I minded not his fury: there I staid,
Sole of my countrymen, and foes abstain'd
(Tho' sore and bleeding) from my house alone.
But female fear impelld me past the Alps,
Where, loveliest of all lakes, the Lario sleeps
Under the walls of Como.
There he came
Again to see me; there again our walks
We recommenced . . less happy than before.
Grief had swept over him; days darkened round:
Bellagio, Valintelvi, smiled in vain,
And Monterosa from Helvetia far
Advanced to meet us, mild in majesty
Above the glittering crests of giant sons
Stationed around . . . in vain too, all in vain.

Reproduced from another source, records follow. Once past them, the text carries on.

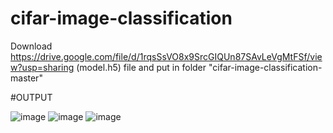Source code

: # cifar-image-classification


Download  https://drive.google.com/file/d/1rqsSsVO8x9SrcGIQUn87SAvLeVgMtFSf/view?usp=sharing (model.h5) file and put in folder "cifar-image-classification-master"

#OUTPUT

![image](https://drive.google.com/file/d/1QGD1kcyNn94E3hURpal86SBn_Sj5wYRO/view?usp=sharing)
![image](https://drive.google.com/file/d/1JHKVUHcO0fkmoP5GA_vkDLSPonWSW-7D/view?usp=sharing)
![image](https://drive.google.com/file/d/1eoZ0-BLDHqX9zOHTm89tCG5uRvAn2b7b/view?usp=sharing)


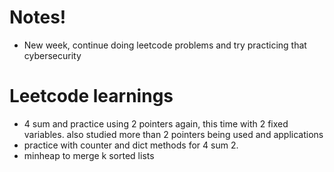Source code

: # Notes!
- New week, continue doing leetcode problems and try practicing that cybersecurity 

# Leetcode learnings
- 4 sum and practice using 2 pointers again, this time with 2 fixed variables. also studied more than 2 pointers being used and applications
- practice with counter and dict methods for 4 sum 2. 
- minheap to merge k sorted lists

Perhaps the hour may come when others, taught
By him to read, may read my page aright
And find what lies within it; time enough
Is there before us in the world of thought.
The favor I may need I scorn to ask.
What sovran is there able to reprieve,
How then to grant, the life of the condemned
By Justice, where the Muses take their seat?
Never was I impatient to receive
What any man could give me: when a friend
Gave me my due, I took it, and no more . .
Serenely glad because that friend was pleased.
I seek not many, many seek not me.
If there are few now seated at my board,
I pull no children's hair because they munch
Gilt gingerbread, the figured and the sweet,
Or wallow in the innocence of whey;
Give me wild-boar, the buck's broad haunch give me ,
And wine that time has mellowed, even as time
Mellows the warrior hermit in his cell.
Rate this poem: 


No reviews yet.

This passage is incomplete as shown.